Sevgili Güler bacım her şeyden önce,
başkanının ‘Dikkatli konuşalım’ diyerek aklınca sana ve seninle bütünleşen bizlere
de atıfta bulunduğu bir ortamda, içine akıttığın ve kendine sakladığın
gözyaşlarının süslediği o çok anlamlı gözlerinden öpmek istiyorum. Sen yanlış
konuşmadın ki, bilhassa çoktan konuşulması gerekeni en açık üslupla ifade ettin.

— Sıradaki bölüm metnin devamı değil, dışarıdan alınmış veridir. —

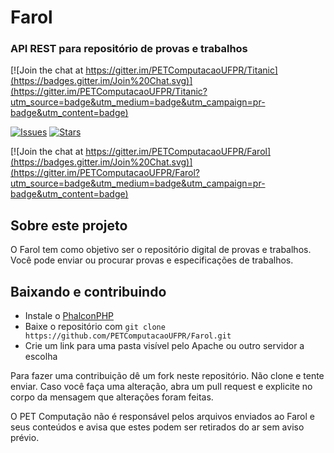 # Farol
### API REST para repositório de provas e trabalhos

[![Join the chat at https://gitter.im/PETComputacaoUFPR/Titanic](https://badges.gitter.im/Join%20Chat.svg)](https://gitter.im/PETComputacaoUFPR/Titanic?utm_source=badge&utm_medium=badge&utm_campaign=pr-badge&utm_content=badge)

[![Issues](https://img.shields.io/github/issues/PETComputacaoUFPR/Farol.svg?style=flat-square)](https://github.com/PETComputacaoUFPR/Farol/issues)
[![Stars](https://img.shields.io/github/stars/PETComputacaoUFPR/Farol.svg?style=flat-square)](https://github.com/PETComputacaoUFPR/Farol/stargazers)

[![Join the chat at https://gitter.im/PETComputacaoUFPR/Farol](https://badges.gitter.im/Join%20Chat.svg)](https://gitter.im/PETComputacaoUFPR/Farol?utm_source=badge&utm_medium=badge&utm_campaign=pr-badge&utm_content=badge)

## Sobre este projeto
O Farol tem como objetivo ser o repositório digital de provas e trabalhos. Você pode enviar ou procurar provas e especificações de trabalhos.

## Baixando e contribuindo
* Instale o [PhalconPHP](http://phalconphp.com/en/download)
* Baixe o repositório com `git clone https://github.com/PETComputacaoUFPR/Farol.git`
* Crie um link para uma pasta visível pelo Apache ou outro servidor a escolha

Para fazer uma contribuição dê um fork neste repositório. Não clone e tente enviar.
Caso você faça uma alteração, abra um pull request e explicite no corpo da mensagem que alterações foram feitas.

O PET Computação não é responsável pelos arquivos enviados ao Farol e seus conteúdos e avisa que estes podem ser retirados do ar sem aviso prévio.
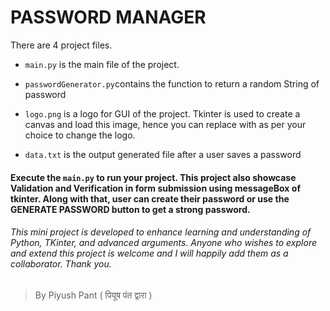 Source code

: # PASSWORD MANAGER
 
There are 4 project files.


- `main.py` is the main file of the project.

- `passwordGenerator.py`contains the function to return a random String of password

- `logo.png` is a logo for GUI of the project. Tkinter is used to create a canvas and load this image, hence you can replace with as per your choice to change the logo.

- `data.txt` is the output generated file after a user saves a password

#### Execute the `main.py` to run your project. This project also showcase Validation and Verification in form submission using messageBox of tkinter. Along with that, user can create their password or use the GENERATE PASSWORD button to get a strong password.

###### This mini project is developed to enhance learning and understanding of Python, TKinter, and advanced arguments. Anyone who wishes to explore and extend this project is welcome and I will happily add them as a collaborator. Thank you. 


> By Piyush Pant ( पियूष पंत द्वारा )
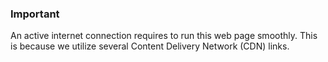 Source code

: ### Important

An active internet connection requires to run this web page smoothly. This is because we utilize several Content Delivery Network (CDN) links. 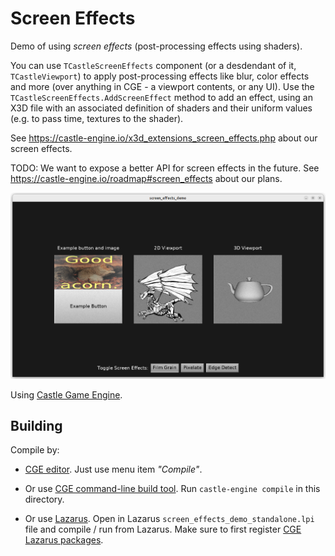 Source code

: # Screen Effects

Demo of using _screen effects_ (post-processing effects using shaders).

You can use `TCastleScreenEffects` component (or a desdendant of it, `TCastleViewport`) to apply post-processing effects like blur, color effects and more (over anything in CGE - a viewport contents, or any UI). Use the `TCastleScreenEffects.AddScreenEffect` method to add an effect, using an X3D file with an associated definition of shaders and their uniform values (e.g. to pass time, textures to the shader).

See https://castle-engine.io/x3d_extensions_screen_effects.php about our screen effects.

TODO: We want to expose a better API for screen effects in the future. See https://castle-engine.io/roadmap#screen_effects about our plans.

![Screenshot](screenshot.png)

Using [Castle Game Engine](https://castle-engine.io/).

## Building

Compile by:

- [CGE editor](https://castle-engine.io/manual_editor.php). Just use menu item _"Compile"_.

- Or use [CGE command-line build tool](https://castle-engine.io/build_tool). Run `castle-engine compile` in this directory.

- Or use [Lazarus](https://www.lazarus-ide.org/). Open in Lazarus `screen_effects_demo_standalone.lpi` file and compile / run from Lazarus. Make sure to first register [CGE Lazarus packages](https://castle-engine.io/documentation.php).
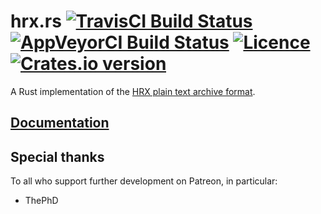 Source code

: # hrx.rs [![TravisCI Build Status](https://travis-ci.org/nabijaczleweli/hrx.rs.svg?branch=master)](https://travis-ci.org/nabijaczleweli/hrx.rs) [![AppVeyorCI Build Status](https://ci.appveyor.com/api/projects/status/1u8i16we0y7rqnee/branch/master?svg=true)](https://ci.appveyor.com/project/nabijaczleweli/hrx-rs) [![Licence](https://img.shields.io/badge/license-MIT-blue.svg?style=flat)](LICENSE) [![Crates.io version](https://meritbadge.herokuapp.com/hrx)](https://crates.io/crates/hrx)
A Rust implementation of the [HRX plain text archive format](//github.com/google/hrx).

## [Documentation](https://rawcdn.githack.com/nabijaczleweli/hrx.rs/doc/hrx/index.html)

## Special thanks

To all who support further development on Patreon, in particular:

  * ThePhD
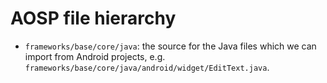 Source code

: # AOSP file hierarchy

-   `frameworks/base/core/java`: the source for the Java files which we can import from Android projects, e.g. `frameworks/base/core/java/android/widget/EditText.java`.
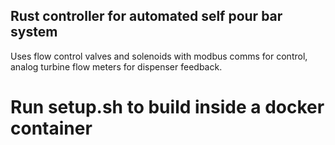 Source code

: ## Rust controller for automated self pour bar system

Uses flow control valves and solenoids with modbus comms for control, analog turbine flow meters for dispenser feedback.

# Run setup.sh to build inside a docker container
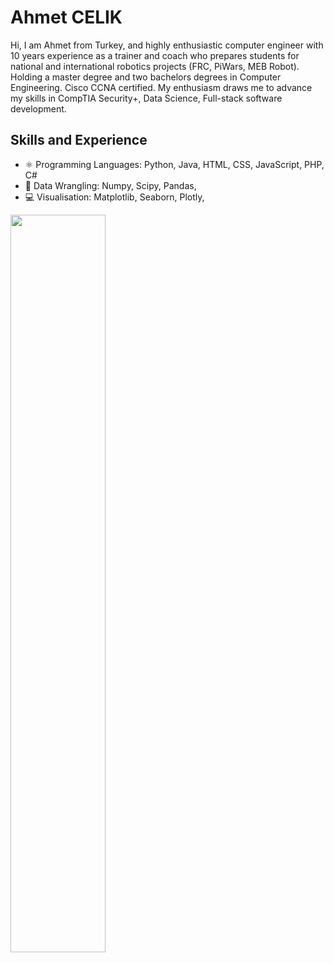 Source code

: # Ahmet CELIK
Hi, I am Ahmet from Turkey, and highly enthusiastic computer engineer with 10 years experience as a trainer and coach who prepares students for national and international robotics projects (FRC, PiWars, MEB Robot). Holding a master degree and two bachelors degrees in Computer Engineering. Cisco CCNA certified. My enthusiasm draws me to advance my skills in CompTIA Security+, Data Science, Full-stack software development.

## Skills and Experience
* ⚛ Programming Languages: Python, Java, HTML, CSS, JavaScript, PHP, C#
* 📱 Data Wrangling: Numpy, Scipy, Pandas,
* 💻 Visualisation: Matplotlib, Seaborn, Plotly,

<img src="https://github-readme-stats.vercel.app/api?username=ahmedclk&show_icons=true&theme=dracula" align='center' width="55%">
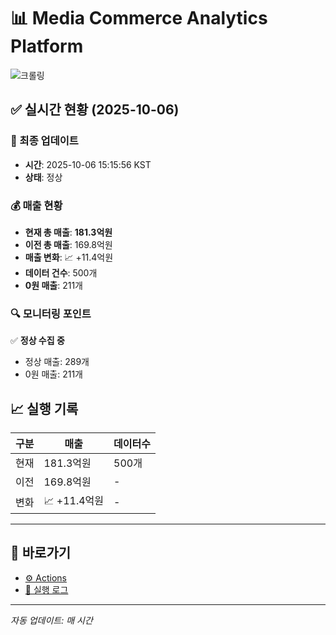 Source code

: # 📊 Media Commerce Analytics Platform

![크롤링](https://img.shields.io/badge/크롤링-정상-green)

## ✅ 실시간 현황 (2025-10-06)

### 📍 최종 업데이트
- **시간**: 2025-10-06 15:15:56 KST
- **상태**: 정상

### 💰 매출 현황
- **현재 총 매출**: **181.3억원**
- **이전 총 매출**: 169.8억원
- **매출 변화**: 📈 +11.4억원
- **데이터 건수**: 500개
- **0원 매출**: 211개

### 🔍 모니터링 포인트

✅ **정상 수집 중**
- 정상 매출: 289개
- 0원 매출: 211개


## 📈 실행 기록

| 구분 | 매출 | 데이터수 |
|------|------|----------|
| 현재 | 181.3억원 | 500개 |
| 이전 | 169.8억원 | - |
| 변화 | 📈 +11.4억원 | - |

---

## 🔗 바로가기

- [⚙️ Actions](../../actions)
- [📝 실행 로그](../../actions/workflows/daily_scraping.yml)

---

*자동 업데이트: 매 시간*
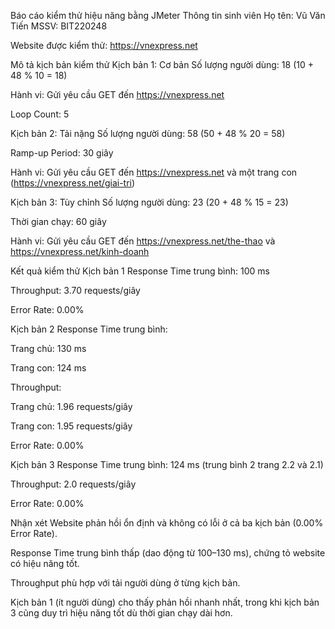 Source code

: Báo cáo kiểm thử hiệu năng bằng JMeter
Thông tin sinh viên
Họ tên: Vũ Văn Tiến
MSSV: BIT220248

Website được kiểm thử: https://vnexpress.net

Mô tả kịch bản kiểm thử
Kịch bản 1: Cơ bản
Số lượng người dùng: 18 (10 + 48 % 10 = 18)

Hành vi: Gửi yêu cầu GET đến https://vnexpress.net

Loop Count: 5

Kịch bản 2: Tải nặng
Số lượng người dùng: 58 (50 + 48 % 20 = 58)

Ramp-up Period: 30 giây

Hành vi: Gửi yêu cầu GET đến https://vnexpress.net và một trang con (https://vnexpress.net/giai-tri)

Kịch bản 3: Tùy chỉnh
Số lượng người dùng: 23 (20 + 48 % 15 = 23)

Thời gian chạy: 60 giây

Hành vi: Gửi yêu cầu GET đến https://vnexpress.net/the-thao và https://vnexpress.net/kinh-doanh

Kết quả kiểm thử
Kịch bản 1
Response Time trung bình: 100 ms

Throughput: 3.70 requests/giây

Error Rate: 0.00%

Kịch bản 2
Response Time trung bình:

Trang chủ: 130 ms

Trang con: 124 ms

Throughput:

Trang chủ: 1.96 requests/giây

Trang con: 1.95 requests/giây

Error Rate: 0.00%

Kịch bản 3
Response Time trung bình: 124 ms (trung bình 2 trang 2.2 và 2.1)

Throughput: 2.0 requests/giây

Error Rate: 0.00%

Nhận xét
Website phản hồi ổn định và không có lỗi ở cả ba kịch bản (0.00% Error Rate).

Response Time trung bình thấp (dao động từ 100–130 ms), chứng tỏ website có hiệu năng tốt.

Throughput phù hợp với tải người dùng ở từng kịch bản.

Kịch bản 1 (ít người dùng) cho thấy phản hồi nhanh nhất, trong khi kịch bản 3 cũng duy trì hiệu năng tốt dù thời gian chạy dài hơn.
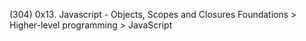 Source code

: (304) 0x13. Javascript - Objects, Scopes and Closures
Foundations > Higher-level programming > JavaScript
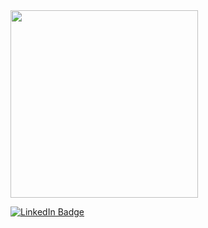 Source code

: <div id="header" align="start">
  <kbd><img src="https://media.giphy.com/media/USV0ym3bVWQJJmNu3N/giphy.gif" width="300"/></kbd><p></p>
  <div id="badges">
    <a href="https://in.linkedin.com/in/chitrank-dave-70964ba1">
      <img src="https://img.shields.io/badge/LinkedIn-blue?style=for-the-badge&logo=linkedin&logoColor=white" alt="LinkedIn Badge"/>
    </a>
  </div>
  <img src="https://komarev.com/ghpvc/?username=chitrankd&label=Profile%20views&color=0e75b6&style=flat" alt=""/>
</div>


<!--
## :hammer_and_wrench: Projects
- :rocket: [NLP-Rx-Whisperer](https://github.com/chitrankd/NLP-Rx-Whisperer) – NLP-based extraction of medicine instructions
-->

<!-- ## :chart_with_upwards_trend: Stats -->
<!-- ![Chitrank's GitHub stats](https://github-readme-stats.vercel.app/api?username=chitrankd&show_icons=true&theme=tokyonight) -->

<!-- ![Top Langs](https://github-readme-stats.vercel.app/api/top-langs/?username=chitrankd&layout=compact) -->


<!--
**chitrankd/chitrankd** is a ✨ _special_ ✨ repository because its `README.md` (this file) appears on your GitHub profile.

Here are some ideas to get you started:

- 🔭 I’m currently working on ...
- 🌱 I’m currently learning ...
- 👯 I’m looking to collaborate on ...
- 🤔 I’m looking for help with ...
- 💬 Ask me about ...
- 📫 How to reach me: ...
- 😄 Pronouns: ...
- ⚡ Fun fact: ...
-->
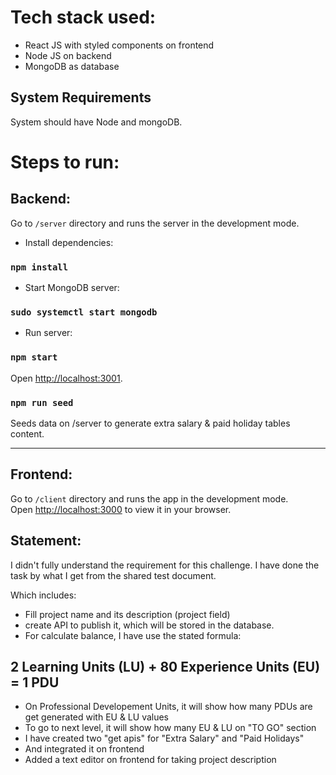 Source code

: 
# Tech stack used:
 - React JS with styled components on frontend
 - Node JS on backend
 - MongoDB as database

## System Requirements

System should have Node and mongoDB.

# Steps to run:

## Backend:

Go to `/server` directory and runs the server in the development mode.
- Install dependencies:
### `npm install`

- Start MongoDB server:
### `sudo systemctl start mongodb`


- Run server:
### `npm start`


Open [http://localhost:3001](http://localhost:3001).

### `npm run seed`

Seeds data on /server to generate extra salary & paid holiday tables content.

-----------------------------------------------------------------
## Frontend:

Go to `/client` directory and runs the app in the development mode.\
Open [http://localhost:3000](http://localhost:3000) to view it in your browser.



## Statement:
I didn't fully understand the requirement for this challenge.
I have done the task by what I get from the shared test document.

Which includes:
- Fill project name and its description (project field) 
- create API to publish it, which will be stored in the database.
- For calculate balance, I have use the stated formula:

 ## 2 Learning Units (LU) + 80 Experience Units (EU) = 1 PDU

- On Professional Developement Units, it will show how many PDUs are get generated with EU & LU values
- To go to next level, it will show how many EU & LU on "TO GO" section
- I have created two "get apis" for "Extra Salary" and "Paid Holidays"
- And integrated it on frontend
- Added a text editor on frontend for taking project description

Beklediğimiz ve kimliğine çok yakışan doğru olan da buydu esasen. Bunun dışında
kalansa sinsi politikacı eyyamı olurdu ve bir Kemalist’le zinhar uyuşamazdı. Bir
kere gerçek Kemalist politikacı değildir ya da şeffaf politika yapar. Açık,
doğru ve her daim güvenilirdir. Esasen siyasette de bu dokuya sahip olmayana
kesinkes Kemalist denemez.
Esasen seni de bu doğruyu açıkça ortaya koyduğun için daha çok sevdik
ya zaten. Sen çevrende ki, CHP’li olduğunu iddia eden anti materinin, hele de
‘seni sevmiyoruz, CHP yi seviyoruz’ diyebilme gafletinde bulunan ajan
provokatör ‘kakadulinin’ çatlak seslerine sakın ola kulak asma. Aslında
istenmeyen kendileridir. Biz seni ve şahsında bütünleşen CHP yi seviyor onu
istiyoruz. Çünkü gerçek Kemalist olduğumuzu iddia edebilirken, bütün
Kemalistler gibi, yüce Atatürk’ümüzün CHP sinin de böyle olması gerektiğini çok
iyi biliyoruz.
Ben kendi adıma senin bir kere söylediğini, her gün en az 30 defa
tekrarlıyorum. Başkanın bunu duysa ne derdi acaba? Çünkü sevgili Atatürk’ün
ivmesiyle, kurucu sahibi olan yüce TÜRK ULUSUNUN kanatları altında, bütün etnik
sorun ve problemlerden arınmış, başı yukarda saygın bir ULUS DEVLETİN, beni de saygın birey haline getiren vatandaşlık kimliğimle, acaba Allah’tan
belamızı mı arıyoruz diye soruyorum zaman zaman kendime.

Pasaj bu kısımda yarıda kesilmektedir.